Silly of me to think I had to make an effort to look worried.
"Well, what is it then, Martin?"
"The war, of course. Terrible thing. All those poor civilians caught up in the FSC's imperialist games."
Never mind that previously they were caught up in bloodthirsty and fanatical Salafi and Fascist games.
"Oh, I
know
," Unni fumed. "By what right does the FSC think it can impose its will on others. Only the World League and United Earth have that kind of moral authority."
"Exactly, Love. I knew you would understand."
Nothing
. "Tell me, is the TU going to go through with providing forces for this venture?"
"I've argued against it, Martin. All of us right thinking people have. But the TU still hasn't quite extirpated national sovereignty even in Taurus. And some of the new member states especially, the ones that think the FSC was somehow responsible for liberating them from the Volgans, are going to go along. Even Gaul and Sachsen are planning on sending some troops, though we hope to limit their rules of engagement so that they are ineffective. And," she finished with a disgusted sigh, "the Anglian lackeys of the FSC will give their full support, almost as if they were a state of the Federals themselves."
I don't suppose it would ever occur to you, Unni, that Anglia's permitting the FSC to set its foreign policy, to the extent it does, is not in principle different from any state of the TU allowing the TU to set foreign policy? You cannot logically, in principle, complain about a state giving a portion of its sovereignty to another entity and then insist that it should give it to you instead.
But then, logic is not your strong suit, is it?
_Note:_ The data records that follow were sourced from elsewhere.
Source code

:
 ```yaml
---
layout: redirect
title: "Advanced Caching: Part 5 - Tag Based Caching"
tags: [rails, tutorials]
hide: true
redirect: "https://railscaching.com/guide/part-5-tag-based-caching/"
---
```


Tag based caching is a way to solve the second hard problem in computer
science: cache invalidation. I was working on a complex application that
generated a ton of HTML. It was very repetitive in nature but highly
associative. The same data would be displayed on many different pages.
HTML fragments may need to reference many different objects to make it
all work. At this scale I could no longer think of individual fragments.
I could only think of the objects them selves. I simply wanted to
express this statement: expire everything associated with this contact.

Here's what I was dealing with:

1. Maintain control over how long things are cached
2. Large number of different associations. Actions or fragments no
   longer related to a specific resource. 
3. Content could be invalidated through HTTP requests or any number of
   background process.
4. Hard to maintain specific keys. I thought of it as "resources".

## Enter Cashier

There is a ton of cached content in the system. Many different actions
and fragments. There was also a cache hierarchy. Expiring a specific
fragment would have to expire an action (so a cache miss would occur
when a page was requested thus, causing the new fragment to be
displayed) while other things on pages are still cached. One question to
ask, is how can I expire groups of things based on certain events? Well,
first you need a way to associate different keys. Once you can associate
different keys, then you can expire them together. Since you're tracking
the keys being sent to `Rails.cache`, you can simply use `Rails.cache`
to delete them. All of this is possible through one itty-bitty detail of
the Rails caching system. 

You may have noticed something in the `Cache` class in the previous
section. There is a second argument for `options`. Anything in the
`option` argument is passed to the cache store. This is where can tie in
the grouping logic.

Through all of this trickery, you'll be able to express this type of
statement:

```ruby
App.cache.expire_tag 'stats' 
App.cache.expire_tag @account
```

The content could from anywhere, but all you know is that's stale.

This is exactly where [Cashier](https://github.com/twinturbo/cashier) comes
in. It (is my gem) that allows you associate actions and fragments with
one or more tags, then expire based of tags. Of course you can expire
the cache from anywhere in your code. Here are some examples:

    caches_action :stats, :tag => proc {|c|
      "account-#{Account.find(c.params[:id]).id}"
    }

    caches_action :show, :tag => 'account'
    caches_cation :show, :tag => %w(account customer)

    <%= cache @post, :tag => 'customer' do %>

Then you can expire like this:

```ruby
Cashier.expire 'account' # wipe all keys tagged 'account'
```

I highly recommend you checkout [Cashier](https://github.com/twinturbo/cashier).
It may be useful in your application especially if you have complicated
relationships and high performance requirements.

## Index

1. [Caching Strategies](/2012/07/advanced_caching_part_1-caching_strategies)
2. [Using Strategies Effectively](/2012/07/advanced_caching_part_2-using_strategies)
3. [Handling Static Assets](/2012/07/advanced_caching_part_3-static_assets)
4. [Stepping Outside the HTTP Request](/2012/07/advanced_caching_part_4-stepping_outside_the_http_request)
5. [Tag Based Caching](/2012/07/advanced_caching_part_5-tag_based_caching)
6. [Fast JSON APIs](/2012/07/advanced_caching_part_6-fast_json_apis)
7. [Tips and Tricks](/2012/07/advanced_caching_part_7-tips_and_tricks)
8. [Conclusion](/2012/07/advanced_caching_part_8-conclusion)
"What's done is done, Unni. No sense crying over it or wishing to undo it. What concerns me more is the FSC's next step."
"You really think they won't be content with knocking out Pashtia, Martin?" The commissioner looked rather horrified.
"I am certain they won't," Robinson answered. "When you have a rogue state running free there is no limit to the damage it can do."
Wiglan agreed, her head nodding slowly, sadly and silently. "And they simply refuse to take us as their equal, either," she added.
"Unni, I am not sure that the FSC considers even the UE to be quite their equal."
And there's another repetitive thought to give me indigestion; three hundred highly militarized million of the FSC lording it over half a billion sheep on Earth and the fifty million in Class Three or higher reduced to penury or worse.